Wieso?? Ich verstehe das nicht!
Wenn ich, nach reiflicher Überlegung und mit einem gesunden Maß an Selbstkritik oder Selbstzweifel feststelle, dass ich mit dem Anderen nicht kann, dann muss ich das für mich akzeptieren, ohne deshalb weiter nach meinen Fehlern zu suchen. Dann nehme ich einfach zur Kenntnis, dass es zwischen mir und dem Anderen einfach nicht "passt".
Und warum musst du dein Verhalten überdenken?? "Nicht Jeder kann mit Jedem", das ist nun mal so, und das muss man eben akzeptieren.
Wenn du wirklich "Fehler" in deinem Verhalten Anderen gegenüber "feststellst , und du würdest versuchen sie abzustellen, was würde dann sein? Entweder kommst du mit dem Anderen prima zurecht, oder aber, wenn es selbst eingestandene Fehler sind, die nur du an dir siehst, würdest du dann nicht einen Teil, der gerade dich gerade ausmacht, verraten?
Wo willst du die Grenze ziehen zwischen Toleranz, Selbstaufgabe und Opportunismus?
Toleranz und Anpassungsfähigkeit in allen Ehren, aber irgendwo muss auch Schluss sein!! Das Erkennen, dass ich nicht Jedermanns Freund sein kann, und dass mich auch nicht Jeder mögen muss, ist für mich der erste Schritt zur Selbstakzeptanz, ohne deswegen mit Blindheit geschlagen zu sein, was Andere betrifft.

Rhona
Hallo Rhona!

Das was ich meinte, war nicht: bei jeder schwierigen Sitation einen "Fehler" bei mir zu suchen.

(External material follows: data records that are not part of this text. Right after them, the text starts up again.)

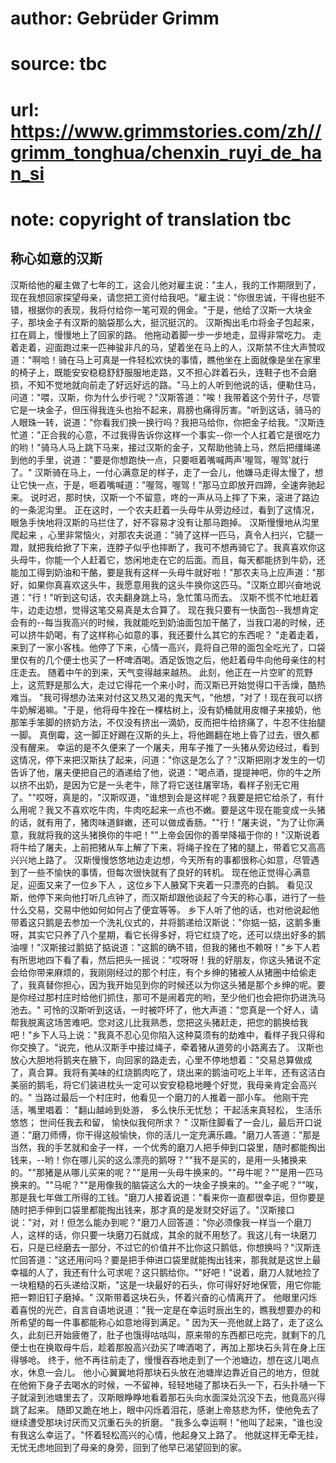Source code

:# author: Gebrüder Grimm
# source: tbc
# url: https://www.grimmstories.com/zh//grimm_tonghua/chenxin_ruyi_de_han_si
# note: copyright of translation tbc

## 称心如意的汉斯 

汉斯给他的雇主做了七年的工，这会儿他对雇主说："主人，我的工作期限到了，现在我想回家探望母亲，请您把工资付给我吧。"雇主说："你很忠诚，干得也挺不错，根据你的表现，我将付给你一笔可观的佣金。"于是，他给了汉斯一大块金子，那块金子有汉斯的脑袋那么大，挺沉挺沉的。
汉斯掏出毛巾将金子包起来，扛在肩上，慢慢地上了回家的路。
他拖动着脚一步一步地走，显得非常吃力。
走着走着，迎面跑过来一匹神骏非凡的马，望着坐在马上的人，汉斯禁不住大声赞叹道："啊哈！骑在马上可真是一件轻松欢快的事情，瞧他坐在上面就像是坐在家里的椅子上，既能安安稳稳舒舒服服地走路，又不担心跘着石头，连鞋子也不会磨损，不知不觉地就向前走了好远好远的路。"马上的人听到他说的话，便勒住马，问道："喂，汉斯，你为什么步行呢？"汉斯答道："唉！我带着这个劳什子，尽管它是一块金子，但压得我连头也抬不起来，肩膀也痛得厉害。"听到这话，骑马的人眼珠一转，说道："你看我们换一换行吗？我把马给你，你把金子给我。"汉斯连忙道："正合我的心意，不过我得告诉你这样一个事实--你一个人扛着它是很吃力的哟！"骑马人马上跳下马来，接过汉斯的金子，又帮助他骑上马，然后把缰绳递到他的手里，说道："要是你想跑快一点，只要咂着嘴喊两声'喔驾，喔驾'就行了。"
汉斯骑在马上，一付心满意足的样子，走了一会儿，他嫌马走得太慢了，想让它快一点，于是，咂着嘴喊道："喔驾，喔驾！"那马立即放开四蹄，全速奔驰起来。
说时迟，那时快，汉斯一个不留意，咚的一声从马上摔了下来，滚进了路边的一条泥沟里。
正在这时，一个农夫赶着一头母牛从旁边经过，看到了这情况，眼急手快地将汉斯的马拦住了，好不容易才没有让那马跑掉。
汉斯慢慢地从沟里爬起来
，心里非常恼火，对那农夫说道："骑了这样一匹马，真令人扫兴，它腿一蹬，就把我给掀了下来，连脖子似乎也摔断了，我可不想再骑它了。我真喜欢你这头母牛，你能一个人赶着它，悠闲地走在它的后面。而且，每天都能挤到牛奶，还能加工得到奶油和干酪，要是我有这样一头母牛就好啦！"那农夫马上应声道："那好，如果你真喜欢这头牛，我愿意用我的这头牛换你这匹马。"汉斯立即兴奋地说道："行！"听到这句话，农夫翻身跳上马，急忙策马而去。
汉斯不慌不忙地赶着牛，边走边想，觉得这笔交易真是太合算了。
现在我只要有一快面包--我想肯定会有的--每当我高兴的时候，我就能吃到奶油面包加干酪了，当我口渴的时候，还可以挤牛奶喝，有了这样称心如意的事，我还要什么其它的东西呢？
"走着走着，来到了一家小客栈。他停了下来，心情一高兴，竟将自己带的面包全吃光了，口袋里仅有的几个便士也买了一杯啤酒喝。酒足饭饱之后，他赶着母牛向他母亲住的村庄走去。
随着中午的到来，天气变得越来越热。
此刻，他正在一片空旷的荒野上，这荒野是那么大，走过它得花一个来小时，而汉斯已开始觉得口干舌燥，酷热难当。
"我可得想办法来对付这又热又渴的鬼天气，"他想，"对了！现在我可以挤牛奶解渴嘛。"于是，他将母牛拴在一棵枯树上，没有奶桶就用皮帽子来接奶，他那笨手笨脚的挤奶方法，不仅没有挤出一滴奶，反而把牛给挤痛了，牛忍不住抬腿一脚。
真倒霉，这一脚正好踢在汉斯的头上，将他踢翻在地上昏了过去，很久都没有醒来。
幸运的是不久便来了一个屠夫，用车子推了一头猪从旁边经过，看到这情况，停下来把汉斯扶了起来，问道："你这是怎么了？"汉斯把刚才发生的一切告诉了他，屠夫便把自己的酒递给了他，说道："喝点酒，提提神吧，你的牛之所以挤不出奶，是因为它是一头老牛，除了将它送往屠宰场，看样子别无它用了。""哎呀，真是的，"汉斯叹道，"谁想到会是这样呢？我要是把它给杀了，有什么用呢？我又不喜欢吃牛肉，牛肉吃起来一点也不嫩。要是这牛现在能变成一头猪的话，就有用了，猪肉味道鲜嫩，还可以做成香肠。""行！"屠夫说，"为了让你满意，我就将我的这头猪换你的牛吧！""上帝会因你的善举降福于你的！"汉斯说着将牛给了屠夫，上前把猪从车上解了下来，将绳子拴在了猪的腿上，带着它又高高兴兴地上路了。
汉斯慢慢悠悠地边走边想，今天所有的事都很称心如意，尽管遇到了一些不愉快的事情，但每次很快就有了良好的转机。
现在他正觉得心满意足，迎面又来了一位乡下人
，这位乡下人腋窝下夹着一只漂亮的白鹅。
看见汉斯，他停下来向他打听几点钟了，而汉斯却跟他谈起了今天的称心事，进行了一些什么交易，交易中他如何如何占了便宜等等。
乡下人听了他的话，也对他说起他带着这只鹅是去参加一个洗礼仪式的，并将鹅递给汉斯说："你掂一掂，这鹅多重呀，其实它只养了八个星期，看它长得多好，将它红烧了吃，还可以烧出好多的鹅油哩！"汉斯接过鹅掂了掂说道："这鹅的确不错，但我的猪也不赖呀！"乡下人若有所思地四下看了看，然后把头一摇说："哎呀呀！我的好朋友，你这头猪说不定会给你带来麻烦的，我刚刚经过的那个村庄，有个乡绅的猪被人从猪圈中给偷走了，我真替你担心，因为我开始见到你的时候还以为你这头猪是那个乡绅的呢。要是你经过那村庄时给他们抓住，那可不是闹着完的哟，至少他们也会把你扔进洗马池去。"
可怜的汉斯听到这话，一时被吓坏了，他大声道："您真是一个好人，请帮我脱离这场苦难吧。您对这儿比我熟悉，您把这头猪赶走，把您的鹅换给我吧！"乡下人马上说："我真不忍心见你陷入这种莫须有的劫难中，看样子我只得和你交换了。"说完，他从汉斯手中接过绳子，牵着猪从道旁的小路离去了。
汉斯也放心大胆地将鹅夹在腋下，向回家的路走去，心里不停地想着："交易总算做成了，真合算。我将有美味的红烧鹅肉吃了，烧出来的鹅油可吃上半年，还有这洁白美丽的鹅毛，将它们装进枕头一定可以安安稳稳地睡个好觉，我母亲肯定会高兴的。"
当路过最后一个村庄时，他看见一个磨刀的人推着一部小车。
他刚干完活，嘴里唱着：
"翻山越岭到处游，
多么快乐无忧愁；
干起活来真轻松，
生活乐悠悠；
世间任我去和留，
愉快似我何所求？ "
汉斯住脚看了一会儿，最后开口说道："磨刀师傅，你干得这般愉快，你的活儿一定充满乐趣。"磨刀人答道："那是当然，我的手艺就和金子一样，一个优秀的磨刀人把手伸到口袋里，随时都能掏出钱来，--哟！你在哪儿买的这么漂亮的鹅呀？""我不是买的，是用一头猪换来的。""那猪是从哪儿买来的呢？""是用一头母牛换来的。""母牛呢？""是用一匹马换来的。""马呢？""是用像我的脑袋这么大的一块金子换来的。""金子呢？""唉，那是我七年做工所得的工钱。"磨刀人接着说道："看来你一直都很幸运，但你要是随时把手伸到口袋里都能掏出钱来，那才真的是发财交好运了。"汉斯接口说："对，对！但怎么能办到呢？"磨刀人回答道："你必须像我一样当一个磨刀人，这样的话，你只要一块磨刀石就成，其余的就不用愁了。我这儿有一块磨刀石，只是已经磨去一部分，不过它的价值并不比你这只鹅低，你想换吗？"汉斯连忙回答道："这还用问吗？要是把手伸进口袋里就能掏出钱来，那我就是这世上最幸福的人了，我还有什么可求呢？这只鹅给你。""好吧！"说着，磨刀人就地捡了一块粗糙的石头递给汉斯，"这是一块最好的石头，你可得好好地保管，用它你能把一颗旧钉子磨掉。"
汉斯带着这块石头，怀着兴奋的心情离开了。
他眼里闪烁着喜悦的光芒，自言自语地说道："我一定是在幸运时辰出生的，瞧我想要办的和所希望的每一件事都能称心如意地得到满足。"
因为天一亮他就上路了，走了这么久，此刻已开始疲倦了，肚子也饿得咕咕叫，原来带的东西都已吃完，就剩下的几便士也在换取母牛后，趁着那股高兴劲买了啤酒喝了，再加上那块石头背在身上压得够呛。
终于，他不再往前走了，慢慢吞吞地走到了一个池塘边，想在这儿喝点水，休息一会儿。
他小心翼翼地将那块石头放在池塘岸边靠近自己的地方，但就在他俯下身子去喝水的时候，一不留神，轻轻地碰了那块石头一下，石头扑嗵一下子就滚到池塘里去了，汉斯眼睁睁地看着那石头向水面深处沉没下去，他竟高兴得跳了起来。
随即又跪在地上，眼中闪烁着泪花，感谢上帝慈悲为怀，使他免去了继续遭受那块讨厌而又沉重石头的折磨。
"我多么幸运啊！"他叫了起来，"谁也没有我这么幸运了。"怀着轻松高兴的心情，他起身又上路了。
他就这样无牵无挂，无忧无虑地回到了母亲的身旁，回到了他早已渴望回到的家。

Ich meinte, dass ich 100-%ig jede Eigenschaft, die mich an wem "anderen" stört, auch in mir finden werde.
Es gilt hier zu erkennen, dass ich selbst alles, was ich im außen sehe, auch in mir habe.
Und dass oft gerade das, was ich an mir am meisten (unbewußt) hasse, am heftigsten im "außen" bekämpft wird.
Hier geht´s aber keinesfalls um "Fehlersuche" oder Fehler abstellen.
Wie ich oben schrieb, gibt´s aus meiner Sicht keine "Schuld" und keinen "Schuldigen". (das meine ich wirklich so!)

Es gibt nur Dinge, die passieren.
All meine Handlungen haben Auswirkungen.
Aber welche, kann ich niemals absehen (so geht´s dem dänischen Cartoonisten mit Sicherheit).

Was auch immer passiert - es gibt keine Schuld und es hat keine/r Schuld daran (aus einer übergeordneten Sicht - um die es hier geht).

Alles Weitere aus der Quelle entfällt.